The pull request is to delete the project and open SOLIDWORKS or FreeCAD.

But don't actually delete it. It looks like a nice alternative to OpenSCAD. But like OpenSCAD it's really a niche thing for designs that are highly parametric like fasteners, gears, 3D printed boxes, etc.

Like OpenSCAD using it for normal "irregular" CAD is going to be extremely frustrating. Like editing an SVG in notepad instead of Inkscape.

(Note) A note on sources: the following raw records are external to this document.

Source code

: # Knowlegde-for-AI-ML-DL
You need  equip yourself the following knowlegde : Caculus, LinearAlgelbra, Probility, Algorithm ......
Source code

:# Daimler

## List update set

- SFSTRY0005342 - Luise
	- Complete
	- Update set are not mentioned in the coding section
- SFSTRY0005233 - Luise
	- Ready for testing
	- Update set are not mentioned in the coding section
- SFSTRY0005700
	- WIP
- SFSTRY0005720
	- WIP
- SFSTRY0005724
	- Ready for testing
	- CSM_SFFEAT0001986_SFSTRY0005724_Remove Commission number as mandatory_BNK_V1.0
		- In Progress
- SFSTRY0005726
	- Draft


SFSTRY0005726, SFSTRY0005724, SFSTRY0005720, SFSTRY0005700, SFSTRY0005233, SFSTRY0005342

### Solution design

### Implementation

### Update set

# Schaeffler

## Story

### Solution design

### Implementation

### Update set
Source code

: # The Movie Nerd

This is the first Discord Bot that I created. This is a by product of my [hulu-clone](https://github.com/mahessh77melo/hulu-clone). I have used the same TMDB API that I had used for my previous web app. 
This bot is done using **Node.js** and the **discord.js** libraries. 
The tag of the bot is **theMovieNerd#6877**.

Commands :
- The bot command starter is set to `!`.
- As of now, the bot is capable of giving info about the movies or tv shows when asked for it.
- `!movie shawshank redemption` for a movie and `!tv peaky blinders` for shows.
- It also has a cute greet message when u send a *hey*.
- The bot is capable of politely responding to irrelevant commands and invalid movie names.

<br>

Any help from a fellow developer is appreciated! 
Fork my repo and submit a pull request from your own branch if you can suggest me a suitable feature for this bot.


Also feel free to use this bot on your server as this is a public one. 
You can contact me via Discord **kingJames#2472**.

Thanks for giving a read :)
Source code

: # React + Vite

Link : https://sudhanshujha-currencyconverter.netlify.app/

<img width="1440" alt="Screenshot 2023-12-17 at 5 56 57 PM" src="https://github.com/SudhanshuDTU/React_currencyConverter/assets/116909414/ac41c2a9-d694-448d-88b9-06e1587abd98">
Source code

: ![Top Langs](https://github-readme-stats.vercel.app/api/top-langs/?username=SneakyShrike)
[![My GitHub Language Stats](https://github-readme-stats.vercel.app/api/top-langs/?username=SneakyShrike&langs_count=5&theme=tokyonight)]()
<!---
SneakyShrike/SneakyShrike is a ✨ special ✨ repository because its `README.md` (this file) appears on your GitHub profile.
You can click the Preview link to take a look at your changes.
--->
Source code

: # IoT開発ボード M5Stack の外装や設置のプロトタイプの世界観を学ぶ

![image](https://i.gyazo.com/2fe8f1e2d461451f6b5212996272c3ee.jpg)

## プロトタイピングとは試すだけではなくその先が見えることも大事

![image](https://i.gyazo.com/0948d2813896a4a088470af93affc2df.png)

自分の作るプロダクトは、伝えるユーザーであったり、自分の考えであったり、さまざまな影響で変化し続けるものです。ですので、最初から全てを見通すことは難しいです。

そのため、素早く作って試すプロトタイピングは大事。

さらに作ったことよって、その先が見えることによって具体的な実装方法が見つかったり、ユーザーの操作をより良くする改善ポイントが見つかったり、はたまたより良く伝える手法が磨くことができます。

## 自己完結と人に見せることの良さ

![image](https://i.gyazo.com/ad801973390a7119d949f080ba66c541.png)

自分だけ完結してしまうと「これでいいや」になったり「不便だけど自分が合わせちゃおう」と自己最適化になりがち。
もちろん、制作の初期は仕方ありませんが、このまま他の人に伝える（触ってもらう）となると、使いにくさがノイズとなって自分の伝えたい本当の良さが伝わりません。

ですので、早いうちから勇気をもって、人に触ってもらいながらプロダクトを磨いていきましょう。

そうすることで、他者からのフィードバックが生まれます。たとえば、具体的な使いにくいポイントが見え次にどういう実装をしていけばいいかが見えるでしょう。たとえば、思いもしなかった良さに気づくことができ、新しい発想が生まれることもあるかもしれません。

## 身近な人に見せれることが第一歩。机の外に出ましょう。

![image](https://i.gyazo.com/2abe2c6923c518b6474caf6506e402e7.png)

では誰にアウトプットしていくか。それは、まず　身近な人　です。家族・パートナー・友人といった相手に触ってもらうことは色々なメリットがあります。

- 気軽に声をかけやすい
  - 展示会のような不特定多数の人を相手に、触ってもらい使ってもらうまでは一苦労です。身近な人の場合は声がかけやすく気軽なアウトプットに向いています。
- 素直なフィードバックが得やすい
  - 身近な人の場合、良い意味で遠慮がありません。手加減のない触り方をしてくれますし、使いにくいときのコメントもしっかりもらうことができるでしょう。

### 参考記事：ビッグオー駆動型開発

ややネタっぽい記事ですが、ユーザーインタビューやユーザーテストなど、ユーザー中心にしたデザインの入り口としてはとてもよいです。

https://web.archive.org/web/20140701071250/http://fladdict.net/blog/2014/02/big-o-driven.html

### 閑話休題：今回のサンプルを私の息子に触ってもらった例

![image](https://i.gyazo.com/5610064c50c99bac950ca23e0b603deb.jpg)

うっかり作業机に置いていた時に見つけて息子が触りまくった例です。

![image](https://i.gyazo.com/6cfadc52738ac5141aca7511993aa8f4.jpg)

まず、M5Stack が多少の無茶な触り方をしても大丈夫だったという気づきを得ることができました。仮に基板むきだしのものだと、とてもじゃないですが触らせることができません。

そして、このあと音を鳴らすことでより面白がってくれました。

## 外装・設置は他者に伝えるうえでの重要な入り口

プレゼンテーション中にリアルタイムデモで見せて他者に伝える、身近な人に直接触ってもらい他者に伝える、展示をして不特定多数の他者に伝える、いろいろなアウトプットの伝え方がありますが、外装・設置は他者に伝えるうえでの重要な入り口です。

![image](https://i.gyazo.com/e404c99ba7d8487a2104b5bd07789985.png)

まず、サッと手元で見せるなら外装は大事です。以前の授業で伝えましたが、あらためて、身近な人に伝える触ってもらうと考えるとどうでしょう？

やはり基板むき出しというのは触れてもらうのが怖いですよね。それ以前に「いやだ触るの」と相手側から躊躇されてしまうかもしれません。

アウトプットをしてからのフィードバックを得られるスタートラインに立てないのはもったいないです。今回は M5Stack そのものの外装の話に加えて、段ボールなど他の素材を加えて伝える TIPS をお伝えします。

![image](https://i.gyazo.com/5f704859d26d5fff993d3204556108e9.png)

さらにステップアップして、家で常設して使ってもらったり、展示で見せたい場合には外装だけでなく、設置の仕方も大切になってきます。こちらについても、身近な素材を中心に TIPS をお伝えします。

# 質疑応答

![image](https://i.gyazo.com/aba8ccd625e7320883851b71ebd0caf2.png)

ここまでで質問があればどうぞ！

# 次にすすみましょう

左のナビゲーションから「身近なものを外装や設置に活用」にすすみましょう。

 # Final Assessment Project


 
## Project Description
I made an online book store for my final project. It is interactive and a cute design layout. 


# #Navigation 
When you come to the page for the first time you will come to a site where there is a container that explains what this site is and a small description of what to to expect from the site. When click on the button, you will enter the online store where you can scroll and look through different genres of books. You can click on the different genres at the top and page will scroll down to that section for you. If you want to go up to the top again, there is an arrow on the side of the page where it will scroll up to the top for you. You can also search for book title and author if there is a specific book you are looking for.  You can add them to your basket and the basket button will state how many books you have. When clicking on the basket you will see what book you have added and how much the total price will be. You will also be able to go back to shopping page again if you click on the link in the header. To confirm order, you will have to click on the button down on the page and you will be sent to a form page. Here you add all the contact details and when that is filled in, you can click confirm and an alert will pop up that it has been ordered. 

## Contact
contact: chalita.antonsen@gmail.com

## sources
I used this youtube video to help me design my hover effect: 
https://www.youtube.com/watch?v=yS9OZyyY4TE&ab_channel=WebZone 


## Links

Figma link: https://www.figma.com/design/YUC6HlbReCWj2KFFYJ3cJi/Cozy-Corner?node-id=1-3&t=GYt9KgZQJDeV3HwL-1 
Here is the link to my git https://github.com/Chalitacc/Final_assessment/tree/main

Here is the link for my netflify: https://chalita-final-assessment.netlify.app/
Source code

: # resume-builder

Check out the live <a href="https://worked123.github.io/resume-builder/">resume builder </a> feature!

I still feel like there's a unexplored space where you combine the benefits of both somehow though. Like a code-based CAD but it also has a GUI editor that stays in sync and avoids the need to type in coordinates by hand. That would be extremely difficult though.

jetter|1 month ago

If you like OpenSCAD, you should check https://modelrift.com which is an OpenSCAD browser-based IDE which uses LLM to generate .scad and instantly shows the .stl 3d model result via 3d model viewer. Since AI models are still not good at openscad, the useful feature of modelrift is the "screenshot-powered" iteration where human annotates visual problems and sends it back to AI assistant to fix, all using hotkey shortcuts.

gwbas1c|1 month ago

Read a bit before critisizing:

> One thing I care about that most CAD tools don't: vcad is designed to be used by AI coding agents.

amelius|1 month ago

AI coding agents are notoriously bad at anything that involves spatial awareness.